Bank yang terlibat dalam distribusi bantuan ini meliputi Bank Mandiri, BRI, BNI, dan BTN. Kementerian Sosial memastikan seluruh penyaluran dana dilakukan secara akurat berdasarkan pembaruan data terbaru agar tepat sasaran bagi masyarakat yang membutuhkan.
Menteri Sosial Saifullah Yusuf atau yang akrab disapa Gus Ipul menegaskan bahwa pihaknya terus memperbarui data penerima manfaat secara berkala. Hal ini dilakukan demi menyesuaikan dengan kondisi ekonomi masyarakat yang dinamis. Dalam proses verifikasi tersebut, Kemensos bekerja sama erat dengan Badan Pusat Statistik untuk mengklasifikasikan data desil masyarakat.
Terdapat percepatan signifikan dalam pembaruan Data Tunggal Sosial dan Ekonomi Nasional pada triwulan kedua tahun 2026. Jika sebelumnya validasi data baru tuntas pada tanggal 20, kini proses tersebut sudah rampung pada tanggal 10. Efisiensi ini didukung oleh sistem DTSEN Volume 2 yang dirancang pemerintah untuk menjamin distribusi dana periode April hingga Juni 2026 berjalan tepat waktu.
Masyarakat dapat melakukan pengecekan status kepesertaan secara mandiri melalui situs resmi atau aplikasi mobile yang disediakan pemerintah. Setelah melakukan pencarian, sistem akan menampilkan status bantuan berdasarkan sinkronisasi data DTSEN terbaru. Hasil pencarian tersebut akan merinci jenis bantuan apa saja yang berhak diterima oleh keluarga pemegang kartu manfaat.
Proses pengambilan dana bansos telah diatur melalui dua jalur utama yakni rekening bank Himbara dan Kantor Pos Indonesia. Penerima bantuan yang memiliki rekening Himbara dapat mengambil dana langsung melalui mesin ATM atau teller dengan membawa KTP dan kartu KKS. Sementara bagi warga yang tidak memiliki akses perbankan, penyaluran dilakukan melalui Kantor Pos Indonesia dengan menunjukkan surat undangan resmi dan identitas diri. Layanan antar rumah juga tersedia bagi lansia atau penyandang disabilitas.

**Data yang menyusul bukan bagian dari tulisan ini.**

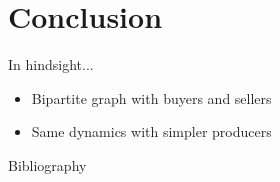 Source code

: \documentclass{beamer}
\begin{document}
\section{Conclusion}

\begin{frame}{In hindsight...}
    \begin{itemize} \setlength\itemsep{1.5em}
        \item Bipartite graph with buyers and sellers
        \item Same dynamics with simpler producers
    \end{itemize}
\end{frame}


\begin{frame}[allowframebreaks]{Bibliography}
    \printbibliography
\end{frame}
\end{document}

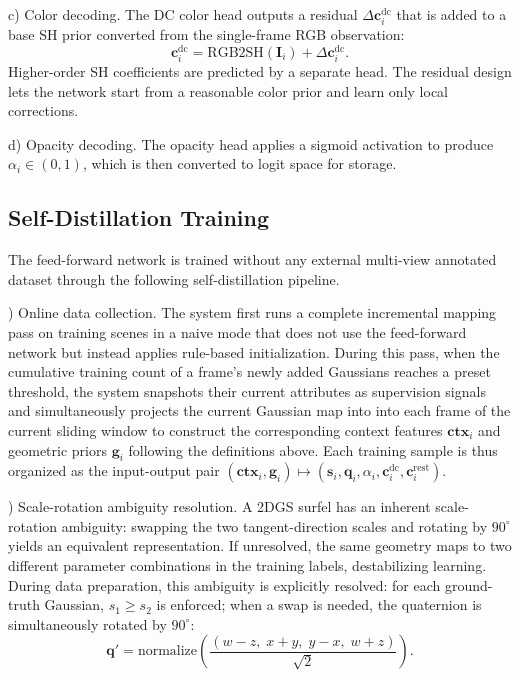 \documentclass[letterpaper, 10pt, conference]{ieeeconf}
\begin{document}
\vspace{0.25em}
\noindent c) Color decoding. The DC color head outputs a residual $\Delta \mathbf{c}_i^{\text{dc}}$ that is added to a base SH prior converted from the single-frame RGB observation:
%
\begin{equation}
\mathbf{c}_i^{\text{dc}} = \text{RGB2SH}(\mathbf{I}_i) + \Delta \mathbf{c}_i^{\text{dc}}.
\end{equation}
%
Higher-order SH coefficients are predicted by a separate head. The residual design lets the network start from a reasonable color prior and learn only local corrections.

\vspace{0.25em}
\noindent d) Opacity decoding. The opacity head applies a sigmoid activation to produce $\alpha_i \in (0,1)$, which is then converted to logit space for storage.

\subsection{Self-Distillation Training}

The feed-forward network is trained without any external multi-view annotated dataset through the following self-distillation pipeline.

\vspace{0.35em}
) Online data collection. The system first runs a complete incremental mapping pass on training scenes in a naive mode that does not use the feed-forward network but instead applies rule-based initialization. During this pass, when the cumulative training count of a frame's newly added Gaussians reaches a preset threshold, the system snapshots their current attributes as supervision signals and simultaneously projects the current Gaussian map into into each frame of the current sliding window to construct the corresponding context features $\mathbf{ctx}_i$ and geometric priors $\mathbf{g}_i$ following the definitions above. Each training sample is thus organized as the input-output pair $(\mathbf{ctx}_i, \mathbf{g}_i) \mapsto (\mathbf{s}_i, \mathbf{q}_i, \alpha_i, \mathbf{c}_i^{\mathrm{dc}}, \mathbf{c}_i^{\mathrm{rest}})$.

\vspace{0.35em}
) Scale-rotation ambiguity resolution. A 2DGS surfel has an inherent scale-rotation ambiguity: swapping the two tangent-direction scales and rotating by $90^\circ$ yields an equivalent representation. If unresolved, the same geometry maps to two different parameter combinations in the training labels, destabilizing learning. During data preparation, this ambiguity is explicitly resolved: for each ground-truth Gaussian, $s_1 \geq s_2$ is enforced; when a swap is needed, the quaternion is simultaneously rotated by $90^\circ$:
%
\begin{equation}
\mathbf{q}' = \text{normalize}\left(\frac{(w{-}z,\; x{+}y,\; y{-}x,\; w{+}z)}{\sqrt{2}}\right).
\end{equation}
\end{document}
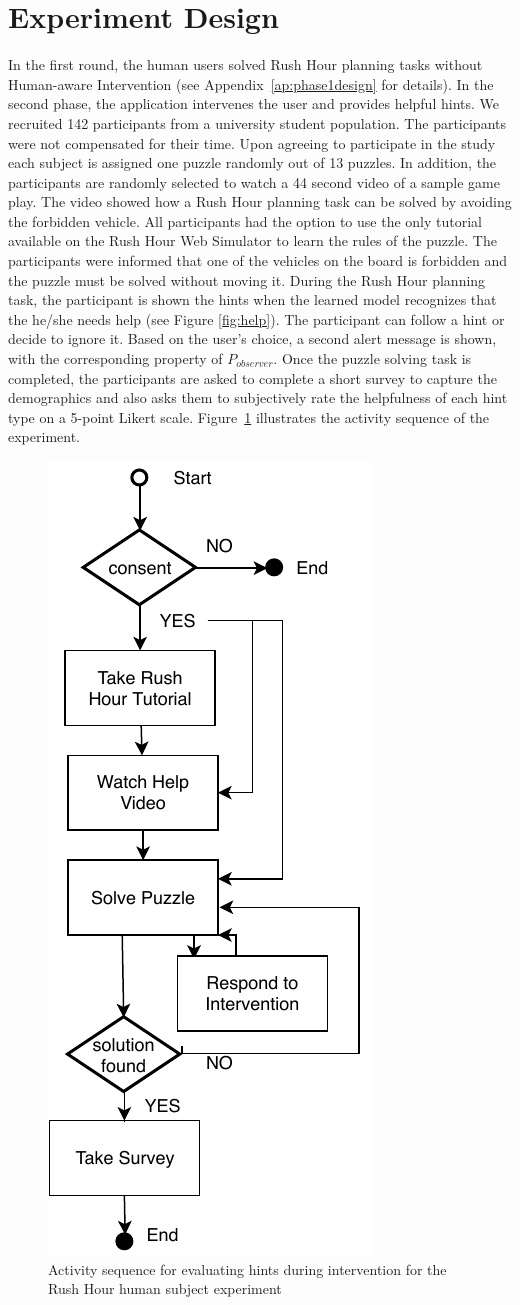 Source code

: \section{Experiment Design}
In the first round, the human users solved Rush Hour planning tasks without Human-aware Intervention (see Appendix~\ref{ap:phase1design} for details).
In the second phase, the application intervenes the user and provides helpful hints.
We recruited 142 participants from a university student population.
The participants were not compensated for their time.
Upon agreeing to participate in the study each subject is assigned one puzzle randomly out of 13 puzzles. 
In addition, the participants are randomly selected to watch a 44 second video of a sample game play.
The video showed how a Rush Hour planning task can be solved by avoiding the forbidden vehicle.
All participants had the option to use the only tutorial available on the Rush Hour Web Simulator to learn the rules of the puzzle.
The participants were informed that one of the vehicles on the board is forbidden and the puzzle must be solved without moving it.
During the Rush Hour planning task, the participant is shown the hints when the learned model recognizes that the he/she needs help (see Figure \ref{fig:help}). 
The participant can follow a hint or decide to ignore it.
Based on the user's choice, a second alert message is shown, with the corresponding property of $P_{observer}$. 
Once the puzzle solving task is completed, the participants are asked to complete a short survey to capture the demographics and also asks them to subjectively rate the helpfulness of each hint type on a 5-point Likert scale. 
Figure~\ref{fig:phase2} illustrates the activity sequence of the experiment.
\begin{figure}[tpb]
  \centering
  \includegraphics[height=0.6\columnwidth]{img/phase2.pdf}
  \caption{Activity sequence for evaluating hints during intervention for the Rush Hour human subject experiment}
  \label{fig:phase2}
\end{figure}

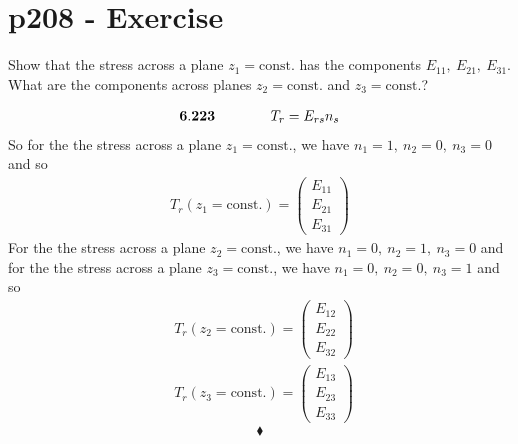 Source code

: \section{p208 - Exercise}
\begin{tcolorbox}
Show that the stress across a plane $z_1 = \text{const.}$ has the components $E_{11}, \ E_{21}, \ E_{31}$. What are the components across planes $z_2 = \text{const.}$ and $z_3 = \text{const.}$?
\end{tcolorbox}
\begin{align}
\mathbf{6.223} \quad\quad\quad\quad T_r = E_{rs}n_s
\end{align}
So for the the stress across a plane $z_1 = \text{const.}$, we have $n_1=1, \ n_2=0, \ n_3 = 0$ and so 
\begin{align}
T_r\left(z_1 = \text{const.}\right) = \left(\begin{matrix}E_{11}\\E_{21}\\E_{31}\end{matrix}\right)
\end{align}
For the the stress across a plane $z_2 = \text{const.}$, we have $n_1=0, \ n_2=1, \ n_3 = 0$ and for the the stress across a plane $z_3 = \text{const.}$, we have $n_1=0, \ n_2=0, \ n_3 = 1$ and so
\begin{align}
&T_r\left(z_2 = \text{const.}\right) = \left(\begin{matrix}E_{12}\\E_{22}\\E_{32}\end{matrix}\right)\\
&T_r\left(z_3 = \text{const.}\right) = \left(\begin{matrix}E_{13}\\E_{23}\\E_{33}\end{matrix}\right)\
\end{align}
 $$\blacklozenge$$
\newpage

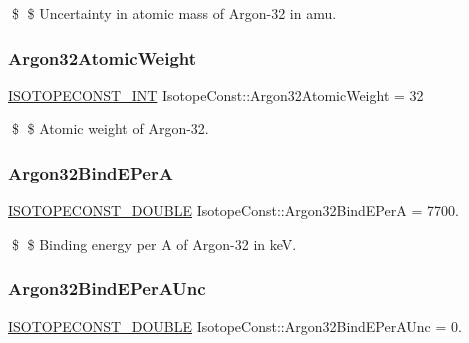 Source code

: \$ \$ Uncertainty in atomic mass of Argon-\/32 in amu. \mbox{\label{group___isotope_const-_argon-_ar32_ga17bbd71436a63e096d003bd7ede44cf5}} 
\subsubsection{\texorpdfstring{Argon32\+Atomic\+Weight}{Argon32AtomicWeight}}
{\footnotesize\ttfamily \mbox{\hyperlink{group___isotope_const-_macros_ga5f18360b3e99483a35c32d789e62621c}{I\+S\+O\+T\+O\+P\+E\+C\+O\+N\+S\+T\+\_\+\+I\+NT}} Isotope\+Const\+::\+Argon32\+Atomic\+Weight = 32}

\$ \$ Atomic weight of Argon-\/32. \mbox{\label{group___isotope_const-_argon-_ar32_gac4a45237f41f0ad503bab132ea27b4c3}} 
\subsubsection{\texorpdfstring{Argon32\+Bind\+E\+PerA}{Argon32BindEPerA}}
{\footnotesize\ttfamily \mbox{\hyperlink{group___isotope_const-_macros_ga8f45a7272ce02c0b4c65c44636ed719a}{I\+S\+O\+T\+O\+P\+E\+C\+O\+N\+S\+T\+\_\+\+D\+O\+U\+B\+LE}} Isotope\+Const\+::\+Argon32\+Bind\+E\+PerA = 7700.}

\$ \$ Binding energy per A of Argon-\/32 in keV. \mbox{\label{group___isotope_const-_argon-_ar32_ga1d7b38ea798194635ee65fc7a41dc59e}} 
\subsubsection{\texorpdfstring{Argon32\+Bind\+E\+Per\+A\+Unc}{Argon32BindEPerAUnc}}
{\footnotesize\ttfamily \mbox{\hyperlink{group___isotope_const-_macros_ga8f45a7272ce02c0b4c65c44636ed719a}{I\+S\+O\+T\+O\+P\+E\+C\+O\+N\+S\+T\+\_\+\+D\+O\+U\+B\+LE}} Isotope\+Const\+::\+Argon32\+Bind\+E\+Per\+A\+Unc = 0.}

Program PKH merupakan bantuan bersyarat bagi keluarga miskin dengan nominal yang bervariasi sesuai komposisi anggota keluarga yang terdaftar. Selain itu, pemerintah juga menyalurkan BPNT dalam bentuk saldo digital. Program ini dirancang agar masyarakat memiliki akses yang lebih baik terhadap komoditas pangan berkualitas sekaligus meminimalisir risiko penyalahgunaan dana tunai.
Pemerintah mengimbau masyarakat untuk terus memantau status kepesertaan secara berkala melalui saluran resmi. Transparansi data menjadi prioritas utama agar bantuan pemerintah ini benar-benar menjangkau mereka yang membutuhkan dukungan ekonomi di tengah kondisi saat ini.